百貨店業界の定番イベントとして定着するのか――。

百貨店の大手各社は今年、夏のセールを初めて2回に分けて実施した。1回目は6月末から10日間程度開催。春や初夏の衣料品をセール対象として販売した。2回目は主に7月27日前後から8月中旬まで展開。各社ともに、盛夏や晩夏の衣料品在庫を一掃した。

これまで夏のセールは7月初旬スタートの1回実施が慣例化。ただ、「段階的に値下げしていって、なだらかに売り上げが落ちていく」(アパレル業界関係者)ことで、ダラダラと値引き販売が続いていた。そこで、例年売り上げが落ちる7月中旬以降の衣料品販売をテコ入れするための策として、セールの2回実施が打ち出された。

衣料品の売り上げが2ケタ増の店舗も

今回の初の試みに対して、百貨店関係者はおおむね「一定の成果はあった」と評価する。
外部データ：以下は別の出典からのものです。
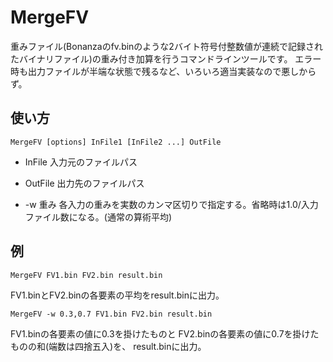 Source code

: MergeFV
=======

重みファイル(Bonanzaのfv.binのような2バイト符号付整数値が連続で記録されたバイナリファイル)の重み付き加算を行うコマンドラインツールです。
エラー時も出力ファイルが半端な状態で残るなど、いろいろ適当実装なので悪しからず。


使い方
----
    MergeFV [options] InFile1 [InFile2 ...] OutFile

* InFile     入力元のファイルパス
* OutFile    出力先のファイルパス

* -w 重み     各入力の重みを実数のカンマ区切りで指定する。省略時は1.0/入力ファイル数になる。(通常の算術平均)


例
----
    MergeFV FV1.bin FV2.bin result.bin

FV1.binとFV2.binの各要素の平均をresult.binに出力。

    MergeFV -w 0.3,0.7 FV1.bin FV2.bin result.bin

FV1.binの各要素の値に0.3を掛けたものと
FV2.binの各要素の値に0.7を掛けたものの和(端数は四捨五入)を、
result.binに出力。
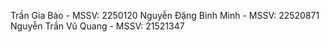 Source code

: Trần Gia Bảo - MSSV: 2250120 Nguyễn Đặng Bình Minh - MSSV: 22520871 Nguyễn Trần Vũ Quang - MSSV: 21521347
日本百貨店協会が8月21日に発表した7月の全国百貨店売上高は5132億円と、前年同月比で6.1%減少。台風の上陸や西日本を襲った豪雨などの天候不順が響き、客足が鈍った。

そんな中、同協会は7月27日前後からのセールについて「台風の影響を受けた日を除く月末業績で、前年を上回る効果があった」と強調。特に東京地区については、「(台風の影響を受けた日を除き)衣料品の伸びが2ケタを超える店舗も多く見られた」という。
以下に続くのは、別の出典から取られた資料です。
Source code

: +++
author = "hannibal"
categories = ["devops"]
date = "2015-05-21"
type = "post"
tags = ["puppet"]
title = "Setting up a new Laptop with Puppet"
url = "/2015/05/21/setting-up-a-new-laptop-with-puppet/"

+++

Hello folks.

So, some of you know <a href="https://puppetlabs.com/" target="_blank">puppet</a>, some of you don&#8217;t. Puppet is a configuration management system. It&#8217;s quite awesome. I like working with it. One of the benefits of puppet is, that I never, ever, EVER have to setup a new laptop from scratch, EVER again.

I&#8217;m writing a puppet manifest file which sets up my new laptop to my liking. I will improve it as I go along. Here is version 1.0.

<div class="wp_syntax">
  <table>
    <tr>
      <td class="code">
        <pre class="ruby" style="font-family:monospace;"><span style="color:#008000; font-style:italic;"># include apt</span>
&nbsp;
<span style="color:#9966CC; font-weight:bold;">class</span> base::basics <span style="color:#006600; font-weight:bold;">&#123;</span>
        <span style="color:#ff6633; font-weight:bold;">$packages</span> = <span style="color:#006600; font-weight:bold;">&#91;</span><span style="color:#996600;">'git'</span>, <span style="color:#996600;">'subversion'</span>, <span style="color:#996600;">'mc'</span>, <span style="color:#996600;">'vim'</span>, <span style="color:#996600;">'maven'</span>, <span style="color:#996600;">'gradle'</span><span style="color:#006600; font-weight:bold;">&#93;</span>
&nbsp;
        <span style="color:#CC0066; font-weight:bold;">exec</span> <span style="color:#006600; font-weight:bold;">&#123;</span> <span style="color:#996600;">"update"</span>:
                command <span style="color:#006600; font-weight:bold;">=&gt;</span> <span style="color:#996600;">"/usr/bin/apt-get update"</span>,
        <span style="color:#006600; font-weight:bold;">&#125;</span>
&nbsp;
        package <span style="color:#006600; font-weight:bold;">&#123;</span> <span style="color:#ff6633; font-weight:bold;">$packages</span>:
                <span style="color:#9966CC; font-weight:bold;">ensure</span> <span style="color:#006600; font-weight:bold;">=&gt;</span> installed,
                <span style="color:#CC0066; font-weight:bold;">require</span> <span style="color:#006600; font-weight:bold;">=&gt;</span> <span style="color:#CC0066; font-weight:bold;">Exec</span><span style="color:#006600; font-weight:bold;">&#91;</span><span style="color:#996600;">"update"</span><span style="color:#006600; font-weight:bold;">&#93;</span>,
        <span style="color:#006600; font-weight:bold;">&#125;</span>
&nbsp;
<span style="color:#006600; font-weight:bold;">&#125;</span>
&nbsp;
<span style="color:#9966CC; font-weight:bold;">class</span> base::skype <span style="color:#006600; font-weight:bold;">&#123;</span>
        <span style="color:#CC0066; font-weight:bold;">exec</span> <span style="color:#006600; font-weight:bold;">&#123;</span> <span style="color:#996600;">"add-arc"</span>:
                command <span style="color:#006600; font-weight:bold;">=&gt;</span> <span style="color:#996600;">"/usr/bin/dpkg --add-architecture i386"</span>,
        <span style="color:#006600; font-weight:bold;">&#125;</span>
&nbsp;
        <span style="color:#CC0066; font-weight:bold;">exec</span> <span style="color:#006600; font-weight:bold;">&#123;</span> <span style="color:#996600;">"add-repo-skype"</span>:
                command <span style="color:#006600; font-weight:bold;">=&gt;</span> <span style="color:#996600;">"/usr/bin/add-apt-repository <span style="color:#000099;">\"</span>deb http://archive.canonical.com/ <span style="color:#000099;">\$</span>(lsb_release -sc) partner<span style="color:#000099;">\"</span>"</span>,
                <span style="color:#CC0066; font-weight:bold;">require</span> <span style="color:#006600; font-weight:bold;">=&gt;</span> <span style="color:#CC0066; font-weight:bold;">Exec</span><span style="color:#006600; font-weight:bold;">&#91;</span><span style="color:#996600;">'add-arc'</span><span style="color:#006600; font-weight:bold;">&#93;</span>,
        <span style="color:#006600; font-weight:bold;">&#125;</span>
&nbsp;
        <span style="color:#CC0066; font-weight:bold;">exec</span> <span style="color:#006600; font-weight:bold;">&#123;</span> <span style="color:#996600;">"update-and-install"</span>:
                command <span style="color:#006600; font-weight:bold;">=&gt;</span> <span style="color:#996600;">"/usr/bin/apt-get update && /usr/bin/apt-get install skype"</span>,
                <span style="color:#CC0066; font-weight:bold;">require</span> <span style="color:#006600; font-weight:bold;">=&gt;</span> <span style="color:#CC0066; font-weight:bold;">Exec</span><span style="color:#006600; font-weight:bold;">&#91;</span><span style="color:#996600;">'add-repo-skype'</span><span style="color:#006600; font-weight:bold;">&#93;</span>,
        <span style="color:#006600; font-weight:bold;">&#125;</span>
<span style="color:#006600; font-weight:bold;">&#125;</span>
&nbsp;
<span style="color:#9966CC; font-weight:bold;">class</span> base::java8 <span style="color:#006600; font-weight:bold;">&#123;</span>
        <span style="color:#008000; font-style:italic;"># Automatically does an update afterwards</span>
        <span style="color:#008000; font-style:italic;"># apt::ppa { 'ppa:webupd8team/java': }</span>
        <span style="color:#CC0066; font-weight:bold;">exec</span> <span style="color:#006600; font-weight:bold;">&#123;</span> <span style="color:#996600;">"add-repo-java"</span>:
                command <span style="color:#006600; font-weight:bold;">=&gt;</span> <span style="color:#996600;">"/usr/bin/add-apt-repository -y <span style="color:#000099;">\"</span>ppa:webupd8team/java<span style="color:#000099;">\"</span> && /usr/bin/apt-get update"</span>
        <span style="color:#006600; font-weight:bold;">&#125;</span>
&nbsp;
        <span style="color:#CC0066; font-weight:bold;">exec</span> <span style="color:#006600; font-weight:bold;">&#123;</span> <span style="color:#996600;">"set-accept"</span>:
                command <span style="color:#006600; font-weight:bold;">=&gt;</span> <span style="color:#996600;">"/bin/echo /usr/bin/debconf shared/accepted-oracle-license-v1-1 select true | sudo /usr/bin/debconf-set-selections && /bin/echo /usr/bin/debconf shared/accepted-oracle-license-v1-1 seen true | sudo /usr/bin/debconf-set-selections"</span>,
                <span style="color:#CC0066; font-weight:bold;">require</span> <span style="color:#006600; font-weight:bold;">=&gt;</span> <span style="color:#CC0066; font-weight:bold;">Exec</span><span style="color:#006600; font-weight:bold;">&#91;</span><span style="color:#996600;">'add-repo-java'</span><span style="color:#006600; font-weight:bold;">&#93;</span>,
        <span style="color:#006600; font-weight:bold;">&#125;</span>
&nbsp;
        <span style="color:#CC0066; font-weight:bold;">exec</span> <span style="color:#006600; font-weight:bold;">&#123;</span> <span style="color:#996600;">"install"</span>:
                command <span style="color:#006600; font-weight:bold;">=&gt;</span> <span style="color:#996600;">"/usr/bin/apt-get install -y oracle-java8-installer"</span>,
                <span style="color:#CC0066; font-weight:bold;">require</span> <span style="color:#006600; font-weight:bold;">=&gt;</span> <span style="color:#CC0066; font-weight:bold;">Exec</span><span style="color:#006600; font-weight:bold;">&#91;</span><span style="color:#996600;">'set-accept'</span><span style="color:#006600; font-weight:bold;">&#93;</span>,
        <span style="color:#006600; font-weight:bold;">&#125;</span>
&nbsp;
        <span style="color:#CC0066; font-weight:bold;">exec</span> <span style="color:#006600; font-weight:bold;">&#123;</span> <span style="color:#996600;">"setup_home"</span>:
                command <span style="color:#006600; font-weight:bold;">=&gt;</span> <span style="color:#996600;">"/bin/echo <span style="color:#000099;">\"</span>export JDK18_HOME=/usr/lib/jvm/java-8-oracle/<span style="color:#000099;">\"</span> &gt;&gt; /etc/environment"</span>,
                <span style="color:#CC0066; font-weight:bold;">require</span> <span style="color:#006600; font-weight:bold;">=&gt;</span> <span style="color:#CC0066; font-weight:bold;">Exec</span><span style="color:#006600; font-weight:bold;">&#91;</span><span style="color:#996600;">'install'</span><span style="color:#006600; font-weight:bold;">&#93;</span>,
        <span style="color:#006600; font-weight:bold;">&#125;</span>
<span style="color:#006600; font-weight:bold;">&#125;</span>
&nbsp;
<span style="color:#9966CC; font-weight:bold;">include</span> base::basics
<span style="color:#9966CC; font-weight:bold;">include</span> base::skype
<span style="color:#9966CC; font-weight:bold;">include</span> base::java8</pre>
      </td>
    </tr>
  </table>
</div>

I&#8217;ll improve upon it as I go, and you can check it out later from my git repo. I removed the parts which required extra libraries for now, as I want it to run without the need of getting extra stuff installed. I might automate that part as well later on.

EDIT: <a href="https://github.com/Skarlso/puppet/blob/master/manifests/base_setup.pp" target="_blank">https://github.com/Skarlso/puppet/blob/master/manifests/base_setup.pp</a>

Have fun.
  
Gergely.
業界最大手の三越伊勢丹ホールディングスは、2012年の夏からセールの開始時期を他社よりも遅くしていた。値引きに頼らずに販売することで、収益改善につなげる狙いなどがあった。ただ、2018年の冬のセールは1月4日から開始し、競合他社と歩調を合わせていた。

今回の夏のセールも他社と同様に、6月29日から7月10日まで1回目、7月27日から8月7日まで2回目を開催した(※店舗によっては終了時期が異なる)。「猛暑の影響で日傘やサングラスが売れており、その押し上げ効果もあるが、1つのイベントとしては効果があったのではないか」と、三越伊勢丹は説明する。特に、7月27日から7月31日の旗艦店売上高は、2ケタの伸びを示した。